Se o dossiê chegou a ser montado, não apareceu, salvo citações na internet, sem comprovação de autenticidade, como chega a ser rotina na blogosfera. Ainda assim, Serra se permitiu dizer que "a principal responsabilidade por esse novo dossiê é da candidata Dilma Rousseff. Disso eu não tenho dúvida". Inicialmente, quando abordado sobre o assunto numa visita à Associação Comercial de São Paulo, na quarta-feira, ele teve a sensata reação de dar tempo ao tempo: disse que preferia se manifestar no dia seguinte, à espera de uma manifestação do PT.

Instado mais uma vez, no entanto, disparou a acusação, dando a deixa para que tucanos e demistas investissem contra a candidata e a sua gente. "Vamos para a briga", prometeu o senador pernambucano Sérgio Guerra, do PSDB, coordenador da campanha serrista. Dilma retrucou que se tratava de uma "falsidade" e que não iria "bater boca sobre isso". O fato é que o passado condena o PT e é razoável supor que petistas desse ou daquele escalão e seus companheiros de viagem tenham querido partir para o jogo sujo.

A ameaça pode ter ficado na intenção, pode ter se concretizado à revelia de Dilma, pode ter sido repudiada por companheiros escaldados. Mas, à parte a imputação de Serra à candidata, sem provas, a sua percepção de que houve uma ameaça tem fundamento. Em 2006, no grotesco episódio dos aloprados, Hamilton Lacerda, um assessor direto do então candidato petista ao governo de São Paulo, Aloizio Mercadante, participou da frustrada compra de um dossiê antitucano. Na campanha presidencial de 2002, o petista Ricardo Berzoini se interessou por um dossiê sobre finanças da candidatura Serra.

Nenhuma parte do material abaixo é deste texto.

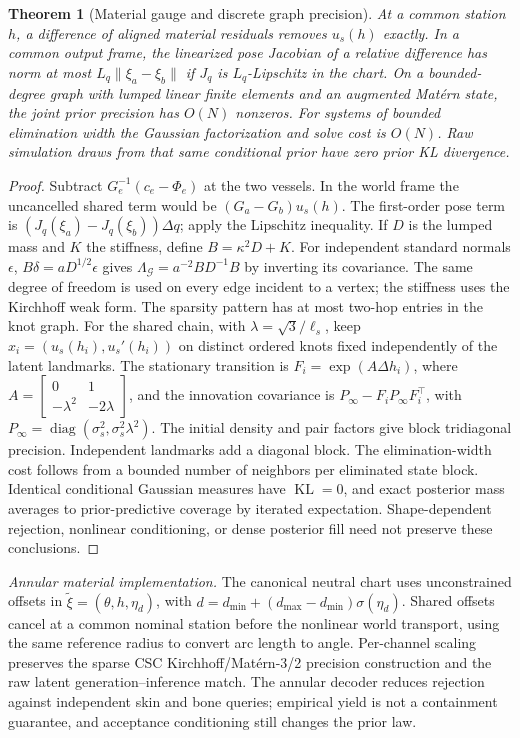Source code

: \documentclass[11pt]{article}
\newtheorem{theorem}{Theorem}
\DeclareMathOperator{\KL}{KL}
\DeclareMathOperator{\diag}{diag}
\newcommand{\G}{\mathcal G}
\begin{document}
\begin{theorem}[Material gauge and discrete graph precision]\label{thm:graph}
At a common station $h$, a difference of aligned material residuals removes
$u_s(h)$ exactly. In a common output frame, the linearized pose Jacobian of
a relative difference has norm at most $L_q\|\xi_a-\xi_b\|$ if $J_q$ is
$L_q$-Lipschitz in the chart. On a bounded-degree graph with lumped linear
finite elements and an augmented Mat\'ern state, the joint prior precision
has $O(N)$ nonzeros. For systems of bounded elimination width the Gaussian
factorization and solve cost is $O(N)$. Raw simulation draws from that same
conditional prior have zero prior KL divergence.
\end{theorem}
\begin{proof}
Subtract $G_e^{-1}(c_e-\Phi_e)$ at the two vessels. In the world frame the
uncancelled shared term would be $(G_a-G_b)u_s(h)$.
The first-order pose term is $(J_q(\xi_a)-J_q(\xi_b))\Delta q$;
apply the Lipschitz inequality. If $D$ is the lumped mass and $K$ the
stiffness, define $B=\kappa^2D+K$. For independent standard normals $\epsilon$,
$B\delta=aD^{1/2}\epsilon$ gives $\Lambda_{\G}=a^{-2}BD^{-1}B$ by inverting its
covariance. The same degree of freedom is used on every edge incident to a
vertex; the stiffness uses the Kirchhoff weak form. The sparsity pattern has
at most two-hop entries in the knot graph. For the shared chain, with
$\lambda=\sqrt{3}/\ell_s$, keep $x_i=(u_s(h_i),u_s'(h_i))$ on distinct
ordered knots fixed independently of the latent landmarks.
The stationary transition is $F_i=\exp(A\Delta h_i)$, where
$A=\left[\begin{smallmatrix}0&1\\-\lambda^2&-2\lambda\end{smallmatrix}\right]$,
and the innovation covariance is $P_\infty-F_i P_\infty F_i^\top$, with
$P_\infty=\diag(\sigma_s^2,\sigma_s^2\lambda^2)$. The initial density and
pair factors give block tridiagonal precision. Independent landmarks add a
diagonal block. The elimination-width cost follows from a bounded number of
neighbors per eliminated state block. Identical conditional Gaussian measures
have $\KL=0$, and exact posterior mass averages to prior-predictive coverage
by iterated expectation. Shape-dependent rejection, nonlinear conditioning,
or dense posterior fill need not preserve these conclusions.
\end{proof}

\noindent\textit{Annular material implementation.}
The canonical neutral chart uses unconstrained offsets in
$\tilde{\xi}=(\theta,h,\eta_d)$, with
$d=d_{\min}+(d_{\max}-d_{\min})\sigma(\eta_d)$. Shared offsets cancel
at a common nominal station before the nonlinear world transport, using
the same reference radius to convert arc length to angle. Per-channel
scaling preserves the sparse CSC Kirchhoff/Mat\'ern-3/2 precision
construction and the raw latent generation--inference match. The annular
decoder reduces rejection against independent skin and bone queries;
empirical yield is not a containment guarantee, and acceptance
conditioning still changes the prior law.
\end{document}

"O PT tem uma longa tradição nessa matéria", lembrou o tucano. Mas vem de longe a prática de confeccionar e vender prontuários políticos, em que fatos, versões, insinuações e mentiras formam um mingau repulsivo. Está mais do que na hora de a palavra dossiê, ora para intimidar, ora para acusar, deixar de poluir as campanhas eleitorais brasileiras.